• Extracted information:
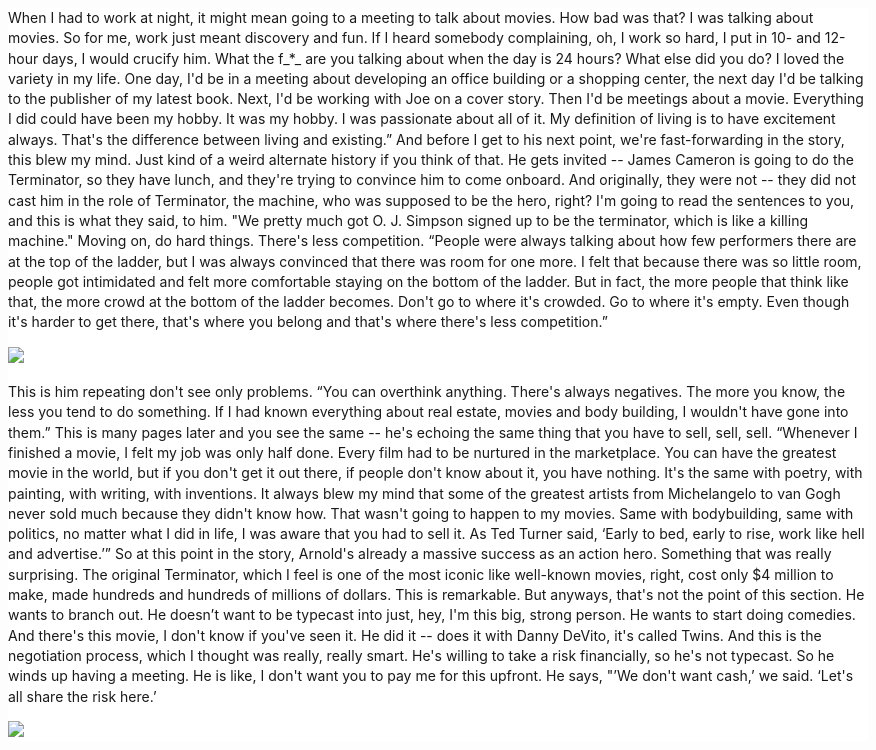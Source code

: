 When I had to work at night, it might mean going to a meeting to talk about movies. How bad was that? I was talking about movies. So for me, work just meant discovery and fun. If I heard somebody complaining, oh, I work so hard, I put in 10- and 12-hour days, I would crucify him. What the f_*_ are you talking about when the day is 24 hours? What else did you do? I loved the variety in my life. One day, I'd be in a meeting about developing an office building or a shopping center, the next day I'd be talking to the publisher of my latest book. Next, I'd be working with Joe on a cover story. Then I'd be meetings about a movie. Everything I did could have been my hobby. It was my hobby. I was passionate about all of it. My definition of living is to have excitement always. That's the difference between living and existing.” And before I get to his next point, we're fast-forwarding in the story, this blew my mind. Just kind of a weird alternate history if you think of that. He gets invited -- James Cameron is going to do the Terminator, so they have lunch, and they're trying to convince him to come onboard. And originally, they were not -- they did not cast him in the role of Terminator, the machine, who was supposed to be the hero, right? I'm going to read the sentences to you, and this is what they said, to him. "We pretty much got O. J. Simpson signed up to be the terminator, which is like a killing machine." Moving on, do hard things. There's less competition. “People were always talking about how few performers there are at the top of the ladder, but I was always convinced that there was room for one more. I felt that because there was so little room, people got intimidated and felt more comfortable staying on the bottom of the ladder. But in fact, the more people that think like that, the more crowd at the bottom of the ladder becomes. Don't go to where it's crowded. Go to where it's empty. Even though it's harder to get there, that's where you belong and that's where there's less competition.”

![](https://www.foundersnotes.com/static/images/new_icons/chevron-down-alt-thin.svg)

This is him repeating don't see only problems. “You can overthink anything. There's always negatives. The more you know, the less you tend to do something. If I had known everything about real estate, movies and body building, I wouldn't have gone into them.” This is many pages later and you see the same -- he's echoing the same thing that you have to sell, sell, sell. “Whenever I finished a movie, I felt my job was only half done. Every film had to be nurtured in the marketplace. You can have the greatest movie in the world, but if you don't get it out there, if people don't know about it, you have nothing. It's the same with poetry, with painting, with writing, with inventions. It always blew my mind that some of the greatest artists from Michelangelo to van Gogh never sold much because they didn't know how. That wasn't going to happen to my movies. Same with bodybuilding, same with politics, no matter what I did in life, I was aware that you had to sell it. As Ted Turner said, ‘Early to bed, early to rise, work like hell and advertise.’” So at this point in the story, Arnold's already a massive success as an action hero. Something that was really surprising. The original Terminator, which I feel is one of the most iconic like well-known movies, right, cost only $4 million to make, made hundreds and hundreds of millions of dollars. This is remarkable. But anyways, that's not the point of this section. He wants to branch out. He doesn’t want to be typecast into just, hey, I'm this big, strong person. He wants to start doing comedies. And there's this movie, I don't know if you've seen it. He did it -- does it with Danny DeVito, it's called Twins. And this is the negotiation process, which I thought was really, really smart. He's willing to take a risk financially, so he's not typecast. So he winds up having a meeting. He is like, I don't want you to pay me for this upfront. He says, "’We don't want cash,’ we said. ‘Let's all share the risk here.’

![](https://www.foundersnotes.com/static/images/new_icons/chevron-down-alt-thin.svg)
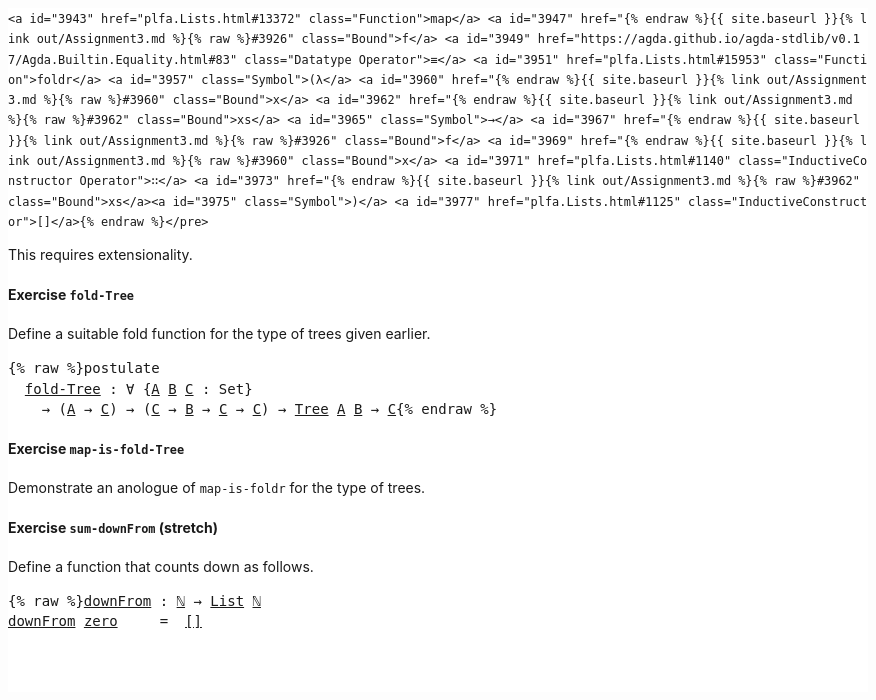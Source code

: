    <a id="3943" href="plfa.Lists.html#13372" class="Function">map</a> <a id="3947" href="{% endraw %}{{ site.baseurl }}{% link out/Assignment3.md %}{% raw %}#3926" class="Bound">f</a> <a id="3949" href="https://agda.github.io/agda-stdlib/v0.17/Agda.Builtin.Equality.html#83" class="Datatype Operator">≡</a> <a id="3951" href="plfa.Lists.html#15953" class="Function">foldr</a> <a id="3957" class="Symbol">(λ</a> <a id="3960" href="{% endraw %}{{ site.baseurl }}{% link out/Assignment3.md %}{% raw %}#3960" class="Bound">x</a> <a id="3962" href="{% endraw %}{{ site.baseurl }}{% link out/Assignment3.md %}{% raw %}#3962" class="Bound">xs</a> <a id="3965" class="Symbol">→</a> <a id="3967" href="{% endraw %}{{ site.baseurl }}{% link out/Assignment3.md %}{% raw %}#3926" class="Bound">f</a> <a id="3969" href="{% endraw %}{{ site.baseurl }}{% link out/Assignment3.md %}{% raw %}#3960" class="Bound">x</a> <a id="3971" href="plfa.Lists.html#1140" class="InductiveConstructor Operator">∷</a> <a id="3973" href="{% endraw %}{{ site.baseurl }}{% link out/Assignment3.md %}{% raw %}#3962" class="Bound">xs</a><a id="3975" class="Symbol">)</a> <a id="3977" href="plfa.Lists.html#1125" class="InductiveConstructor">[]</a>{% endraw %}</pre>
This requires extensionality.

#### Exercise `fold-Tree`

Define a suitable fold function for the type of trees given earlier.
<pre class="Agda">{% raw %}<a id="4131" class="Keyword">postulate</a>
  <a id="fold-Tree"></a><a id="4143" href="{% endraw %}{{ site.baseurl }}{% link out/Assignment3.md %}{% raw %}#4143" class="Postulate">fold-Tree</a> <a id="4153" class="Symbol">:</a> <a id="4155" class="Symbol">∀</a> <a id="4157" class="Symbol">{</a><a id="4158" href="{% endraw %}{{ site.baseurl }}{% link out/Assignment3.md %}{% raw %}#4158" class="Bound">A</a> <a id="4160" href="{% endraw %}{{ site.baseurl }}{% link out/Assignment3.md %}{% raw %}#4160" class="Bound">B</a> <a id="4162" href="{% endraw %}{{ site.baseurl }}{% link out/Assignment3.md %}{% raw %}#4162" class="Bound">C</a> <a id="4164" class="Symbol">:</a> <a id="4166" class="PrimitiveType">Set</a><a id="4169" class="Symbol">}</a>
    <a id="4175" class="Symbol">→</a> <a id="4177" class="Symbol">(</a><a id="4178" href="{% endraw %}{{ site.baseurl }}{% link out/Assignment3.md %}{% raw %}#4158" class="Bound">A</a> <a id="4180" class="Symbol">→</a> <a id="4182" href="{% endraw %}{{ site.baseurl }}{% link out/Assignment3.md %}{% raw %}#4162" class="Bound">C</a><a id="4183" class="Symbol">)</a> <a id="4185" class="Symbol">→</a> <a id="4187" class="Symbol">(</a><a id="4188" href="{% endraw %}{{ site.baseurl }}{% link out/Assignment3.md %}{% raw %}#4162" class="Bound">C</a> <a id="4190" class="Symbol">→</a> <a id="4192" href="{% endraw %}{{ site.baseurl }}{% link out/Assignment3.md %}{% raw %}#4160" class="Bound">B</a> <a id="4194" class="Symbol">→</a> <a id="4196" href="{% endraw %}{{ site.baseurl }}{% link out/Assignment3.md %}{% raw %}#4162" class="Bound">C</a> <a id="4198" class="Symbol">→</a> <a id="4200" href="{% endraw %}{{ site.baseurl }}{% link out/Assignment3.md %}{% raw %}#4162" class="Bound">C</a><a id="4201" class="Symbol">)</a> <a id="4203" class="Symbol">→</a> <a id="4205" href="{% endraw %}{{ site.baseurl }}{% link out/Assignment3.md %}{% raw %}#3121" class="Datatype">Tree</a> <a id="4210" href="{% endraw %}{{ site.baseurl }}{% link out/Assignment3.md %}{% raw %}#4158" class="Bound">A</a> <a id="4212" href="{% endraw %}{{ site.baseurl }}{% link out/Assignment3.md %}{% raw %}#4160" class="Bound">B</a> <a id="4214" class="Symbol">→</a> <a id="4216" href="{% endraw %}{{ site.baseurl }}{% link out/Assignment3.md %}{% raw %}#4162" class="Bound">C</a>{% endraw %}</pre>

#### Exercise `map-is-fold-Tree`

Demonstrate an anologue of `map-is-foldr` for the type of trees.

#### Exercise `sum-downFrom` (stretch)

Define a function that counts down as follows.
<pre class="Agda">{% raw %}<a id="downFrom"></a><a id="4430" href="{% endraw %}{{ site.baseurl }}{% link out/Assignment3.md %}{% raw %}#4430" class="Function">downFrom</a> <a id="4439" class="Symbol">:</a> <a id="4441" href="https://agda.github.io/agda-stdlib/v0.17/Agda.Builtin.Nat.html#97" class="Datatype">ℕ</a> <a id="4443" class="Symbol">→</a> <a id="4445" href="plfa.Lists.html#1096" class="Datatype">List</a> <a id="4450" href="https://agda.github.io/agda-stdlib/v0.17/Agda.Builtin.Nat.html#97" class="Datatype">ℕ</a>
<a id="4452" href="{% endraw %}{{ site.baseurl }}{% link out/Assignment3.md %}{% raw %}#4430" class="Function">downFrom</a> <a id="4461" href="https://agda.github.io/agda-stdlib/v0.17/Agda.Builtin.Nat.html#115" class="InductiveConstructor">zero</a>     <a id="4470" class="Symbol">=</a>  <a id="4473" href="plfa.Lists.html#1125" class="InductiveConstructor">[]</a>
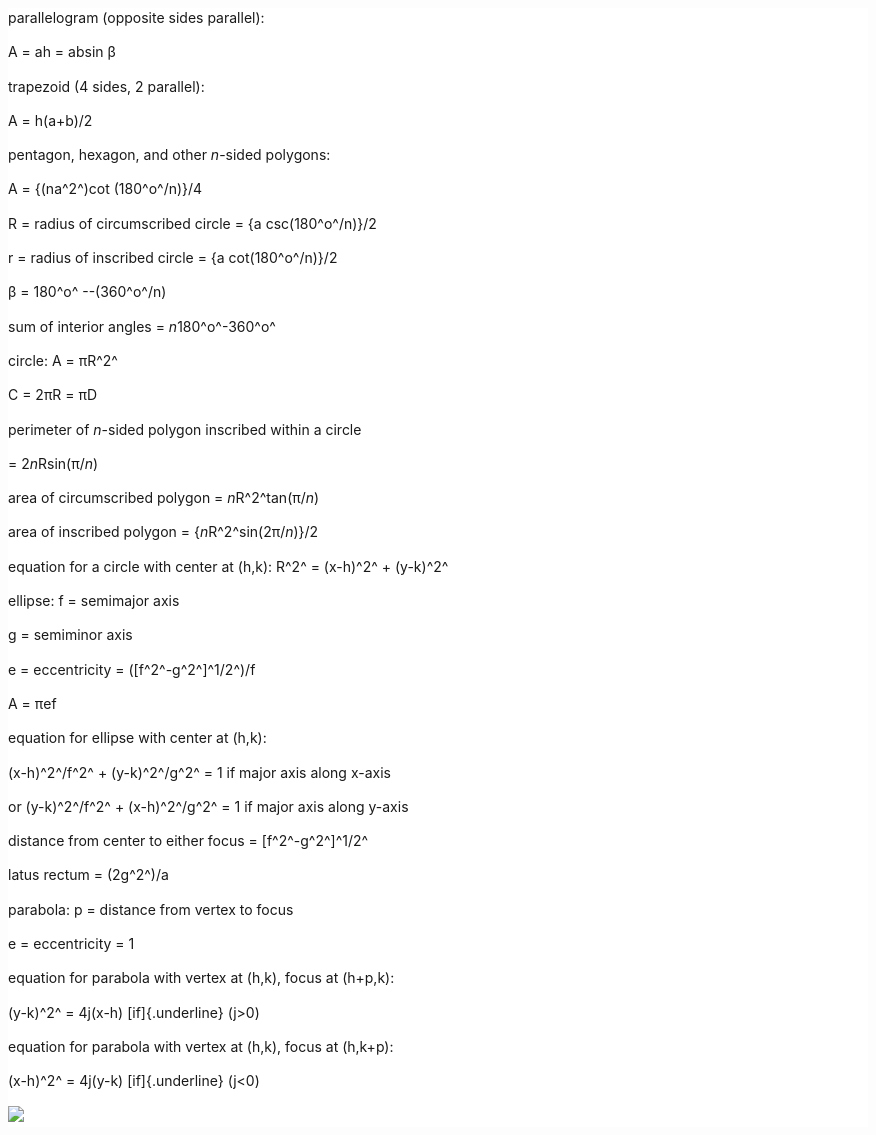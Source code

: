 parallelogram (opposite sides parallel):

A = ah = absin β 

trapezoid (4 sides, 2 parallel):

A = h(a+b)/2

pentagon, hexagon, and other *n*-sided polygons:

A = {(na^2^)cot (180^o^/n)}/4

R = radius of circumscribed circle = {a csc(180^o^/n)}/2

r = radius of inscribed circle = {a cot(180^o^/n)}/2

β = 180^o^ --(360^o^/n)

sum of interior angles = *n*180^o^-360^o^

circle: A = πR^2^

C = 2πR = πD

perimeter of *n*-sided polygon inscribed within a circle

= 2*n*Rsin(π/*n*)

area of circumscribed polygon = *n*R^2^tan(π/*n*)

area of inscribed polygon = {*n*R^2^sin(2π/*n*)}/2

equation for a circle with center at (h,k): R^2^ = (x-h)^2^ + (y-k)^2^

ellipse: f = semimajor axis

g = semiminor axis

e = eccentricity = (\[f^2^-g^2^\]^1/2^)/f

A = πef

equation for ellipse with center at (h,k):

(x-h)^2^/f^2^ + (y-k)^2^/g^2^ = 1 if major axis along x-axis

or (y-k)^2^/f^2^ + (x-h)^2^/g^2^ = 1 if major axis along y-axis

distance from center to either focus = \[f^2^-g^2^\]^1/2^

latus rectum = (2g^2^)/a

parabola: p = distance from vertex to focus

e = eccentricity = 1

equation for parabola with vertex at (h,k), focus at (h+p,k):

(y-k)^2^ = 4j(x-h) [if]{.underline} (j\>0)

equation for parabola with vertex at (h,k), focus at (h,k+p):

(x-h)^2^ = 4j(y-k) [if]{.underline} (j\<0)

![][21]


  [1]: ..\..\handbook-2013\pandoc-output\02\media/media/image1.png
  [2]: ..\..\handbook-2013\pandoc-output\02\media/media/image2.wmf
  [3]: ..\..\handbook-2013\pandoc-output\02\media/media/image4.png
  [4]: ..\..\handbook-2013\pandoc-output\02\media/media/image5.wmf
  [5]: ..\..\handbook-2013\pandoc-output\02\media/media/image6.wmf
  [6]: ..\..\handbook-2013\pandoc-output\02\media/media/image7.wmf
  [7]: ..\..\handbook-2013\pandoc-output\02\media/media/image8.wmf
  [8]: ..\..\handbook-2013\pandoc-output\02\media/media/image9.wmf
  [9]: ..\..\handbook-2013\pandoc-output\02\media/media/image10.wmf
  [10]: ..\..\handbook-2013\pandoc-output\02\media/media/image11.wmf
  [11]: ..\..\handbook-2013\pandoc-output\02\media/media/image12.wmf
  [12]: ..\..\handbook-2013\pandoc-output\02\media/media/image13.wmf
  [13]: ..\..\handbook-2013\pandoc-output\02\media/media/image14.png
  [14]: ..\..\handbook-2013\pandoc-output\02\media/media/image15.png
  [15]: ..\..\handbook-2013\pandoc-output\02\media/media/image16.png
  [16]: ..\..\handbook-2013\pandoc-output\02\media/media/image17.png
  [17]: ..\..\handbook-2013\pandoc-output\02\media/media/image18.png
  [18]: ..\..\handbook-2013\pandoc-output\02\media/media/image19.png
  [19]: ..\..\handbook-2013\pandoc-output\02\media/media/image20.png
  [20]: ..\..\handbook-2013\pandoc-output\02\media/media/image21.png
  [21]: ..\..\handbook-2013\pandoc-output\02\media/media/image22.png
  [22]: ..\..\handbook-2013\pandoc-output\02\media/media/image23.png
  [23]: ..\..\handbook-2013\pandoc-output\02\media/media/image24.png
  [24]: ..\..\handbook-2013\pandoc-output\02\media/media/image25.png
  [25]: ..\..\handbook-2013\pandoc-output\02\media/media/image26.png
  [26]: ..\..\handbook-2013\pandoc-output\02\media/media/image27.png
  [27]: ..\..\handbook-2013\pandoc-output\02\media/media/image28.png
  [28]: ..\..\handbook-2013\pandoc-output\02\media/media/image29.png
  [29]: ..\..\handbook-2013\pandoc-output\02\media/media/image30.png
  [30]: ..\..\handbook-2013\pandoc-output\02\media/media/image31.png
  [31]: ..\..\handbook-2013\pandoc-output\02\media/media/image32.png
  [32]: ..\..\handbook-2013\pandoc-output\02\media/media/image33.png
  [33]: ..\..\handbook-2013\pandoc-output\02\media/media/image34.png
  [34]: ..\..\handbook-2013\pandoc-output\02\media/media/image35.png
  [35]: ..\..\handbook-2013\pandoc-output\02\media/media/image36.png
  [36]: ..\..\handbook-2013\pandoc-output\02\media/media/image37.png
  [37]: ..\..\handbook-2013\pandoc-output\02\media/media/image38.png
  [38]: ..\..\handbook-2013\pandoc-output\02\media/media/image39.png
  [39]: ..\..\handbook-2013\pandoc-output\02\media/media/image40.png
  [40]: ..\..\handbook-2013\pandoc-output\02\media/media/image41.wmf
  [41]: ..\..\handbook-2013\pandoc-output\02\media/media/image42.png
  [42]: ..\..\handbook-2013\pandoc-output\02\media/media/image43.png
  [43]: ..\..\handbook-2013\pandoc-output\02\media/media/image44.png
  [44]: ..\..\handbook-2013\pandoc-output\02\media/media/image45.png
  [45]: ..\..\handbook-2013\pandoc-output\02\media/media/image46.png
  [46]: ..\..\handbook-2013\pandoc-output\02\media/media/image47.png
  [47]: ..\..\handbook-2013\pandoc-output\02\media/media/image48.png
  [48]: ..\..\handbook-2013\pandoc-output\02\media/media/image49.png
  [49]: ..\..\handbook-2013\pandoc-output\02\media/media/image50.png
  [50]: ..\..\handbook-2013\pandoc-output\02\media/media/image51.png
  [51]: ..\..\handbook-2013\pandoc-output\02\media/media/image52.png
  [52]: ..\..\handbook-2013\pandoc-output\02\media/media/image53.png
  [53]: ..\..\handbook-2013\pandoc-output\02\media/media/image54.png
  [54]: ..\..\handbook-2013\pandoc-output\02\media/media/image55.png
  [55]: ..\..\handbook-2013\pandoc-output\02\media/media/image56.png
  [56]: ..\..\handbook-2013\pandoc-output\02\media/media/image57.png
  [57]: ..\..\handbook-2013\pandoc-output\02\media/media/image58.png
  [58]: ..\..\handbook-2013\pandoc-output\02\media/media/image59.png
  [59]: ..\..\handbook-2013\pandoc-output\02\media/media/image60.png
  [60]: ..\..\handbook-2013\pandoc-output\02\media/media/image61.png
  [61]: ..\..\handbook-2013\pandoc-output\02\media/media/image62.png
  [62]: ..\..\handbook-2013\pandoc-output\02\media/media/image63.png
  [63]: ..\..\handbook-2013\pandoc-output\02\media/media/image64.png
  [64]: ..\..\handbook-2013\pandoc-output\02\media/media/image65.png
  [65]: ..\..\handbook-2013\pandoc-output\02\media/media/image66.png
  [66]: ..\..\handbook-2013\pandoc-output\02\media/media/image67.png
  [67]: ..\..\handbook-2013\pandoc-output\02\media/media/image68.png
  [68]: ..\..\handbook-2013\pandoc-output\02\media/media/image69.png
  [69]: ..\..\handbook-2013\pandoc-output\02\media/media/image70.png
  [70]: ..\..\handbook-2013\pandoc-output\02\media/media/image71.png
  [71]: ..\..\handbook-2013\pandoc-output\02\media/media/image72.png
  [72]: ..\..\handbook-2013\pandoc-output\02\media/media/image73.png
  [73]: ..\..\handbook-2013\pandoc-output\02\media/media/image74.png
  [74]: ..\..\handbook-2013\pandoc-output\02\media/media/image75.png
  [75]: ..\..\handbook-2013\pandoc-output\02\media/media/image77.png
  [76]: ..\..\handbook-2013\pandoc-output\02\media/media/image78.png
  [77]: ..\..\handbook-2013\pandoc-output\02\media/media/image79.png
  [78]: ..\..\handbook-2013\pandoc-output\02\media/media/image80.png
  [79]: ..\..\handbook-2013\pandoc-output\02\media/media/image81.png
  [80]: ..\..\handbook-2013\pandoc-output\02\media/media/image82.wmf
  [81]: ..\..\handbook-2013\pandoc-output\02\media/media/image83.wmf
  [82]: ..\..\handbook-2013\pandoc-output\02\media/media/image84.wmf
  [83]: ..\..\handbook-2013\pandoc-output\02\media/media/image85.wmf
  [84]: ..\..\handbook-2013\pandoc-output\02\media/media/image86.wmf
  [85]: ..\..\handbook-2013\pandoc-output\02\media/media/image87.wmf
  [86]: ..\..\handbook-2013\pandoc-output\02\media/media/image88.wmf
  [87]: ..\..\handbook-2013\pandoc-output\02\media/media/image89.wmf
  [88]: ..\..\handbook-2013\pandoc-output\02\media/media/image90.wmf
  [89]: ..\..\handbook-2013\pandoc-output\02\media/media/image91.wmf
  [90]: ..\..\handbook-2013\pandoc-output\02\media/media/image92.png
  [91]: ..\..\handbook-2013\pandoc-output\02\media/media/image93.wmf
  [92]: ..\..\handbook-2013\pandoc-output\02\media/media/image94.wmf
  [93]: ..\..\handbook-2013\pandoc-output\02\media/media/image95.wmf
  [94]: ..\..\handbook-2013\pandoc-output\02\media/media/image96.wmf
  [95]: ..\..\handbook-2013\pandoc-output\02\media/media/image97.wmf
  [96]: ..\..\handbook-2013\pandoc-output\02\media/media/image98.wmf
  [97]: ..\..\handbook-2013\pandoc-output\02\media/media/image99.wmf
  [98]: ..\..\handbook-2013\pandoc-output\02\media/media/image100.wmf
  [99]: ..\..\handbook-2013\pandoc-output\02\media/media/image101.wmf
  [100]: ..\..\handbook-2013\pandoc-output\02\media/media/image102.wmf
  [101]: ..\..\handbook-2013\pandoc-output\02\media/media/image103.wmf
  [102]: ..\..\handbook-2013\pandoc-output\02\media/media/image104.wmf
  [103]: ..\..\handbook-2013\pandoc-output\02\media/media/image105.wmf
  [104]: ..\..\handbook-2013\pandoc-output\02\media/media/image106.wmf
  [105]: ..\..\handbook-2013\pandoc-output\02\media/media/image107.wmf
  [106]: ..\..\handbook-2013\pandoc-output\02\media/media/image108.wmf
  [107]: ..\..\handbook-2013\pandoc-output\02\media/media/image109.wmf
  [108]: ..\..\handbook-2013\pandoc-output\02\media/media/image110.wmf
  [109]: ..\..\handbook-2013\pandoc-output\02\media/media/image111.wmf
  [110]: ..\..\handbook-2013\pandoc-output\02\media/media/image112.wmf
  [111]: ..\..\handbook-2013\pandoc-output\02\media/media/image113.wmf
  [112]: ..\..\handbook-2013\pandoc-output\02\media/media/image114.wmf
  [113]: ..\..\handbook-2013\pandoc-output\02\media/media/image115.wmf
  [114]: ..\..\handbook-2013\pandoc-output\02\media/media/image116.wmf
  [115]: ..\..\handbook-2013\pandoc-output\02\media/media/image117.wmf
  [116]: ..\..\handbook-2013\pandoc-output\02\media/media/image122.wmf
  [117]: ..\..\handbook-2013\pandoc-output\02\media/media/image123.wmf
  [118]: ..\..\handbook-2013\pandoc-output\02\media/media/image124.wmf
  [119]: ..\..\handbook-2013\pandoc-output\02\media/media/image125.wmf
  [120]: ..\..\handbook-2013\pandoc-output\02\media/media/image126.wmf
  [121]: ..\..\handbook-2013\pandoc-output\02\media/media/image127.wmf
  [122]: ..\..\handbook-2013\pandoc-output\02\media/media/image128.wmf
  [123]: ..\..\handbook-2013\pandoc-output\02\media/media/image129.wmf
  [124]: ..\..\handbook-2013\pandoc-output\02\media/media/image130.wmf
  [125]: ..\..\handbook-2013\pandoc-output\02\media/media/image131.wmf
  [126]: ..\..\handbook-2013\pandoc-output\02\media/media/image132.wmf
  [127]: ..\..\handbook-2013\pandoc-output\02\media/media/image133.wmf
  [128]: ..\..\handbook-2013\pandoc-output\02\media/media/image134.wmf
  [129]: ..\..\handbook-2013\pandoc-output\02\media/media/image135.wmf
  [130]: ..\..\handbook-2013\pandoc-output\02\media/media/image140.wmf
  [131]: ..\..\handbook-2013\pandoc-output\02\media/media/image141.wmf
  [132]: ..\..\handbook-2013\pandoc-output\02\media/media/image142.wmf
  [133]: ..\..\handbook-2013\pandoc-output\02\media/media/image143.wmf
  [134]: ..\..\handbook-2013\pandoc-output\02\media/media/image144.wmf
  [135]: ..\..\handbook-2013\pandoc-output\02\media/media/image145.wmf
  [136]: ..\..\handbook-2013\pandoc-output\02\media/media/image146.wmf
  [137]: ..\..\handbook-2013\pandoc-output\02\media/media/image147.wmf
  [138]: ..\..\handbook-2013\pandoc-output\02\media/media/image148.wmf
  [139]: ..\..\handbook-2013\pandoc-output\02\media/media/image149.wmf
  [140]: ..\..\handbook-2013\pandoc-output\02\media/media/image150.wmf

• What the task requires: Whenever the word "axis" shows up in a line of the entries above, copy that line.

• Task output:
ellipse: f = semimajor axis
g = semiminor axis
(x-h)^2^/f^2^ + (y-k)^2^/g^2^ = 1 if major axis along x-axis
or (y-k)^2^/f^2^ + (x-h)^2^/g^2^ = 1 if major axis along y-axis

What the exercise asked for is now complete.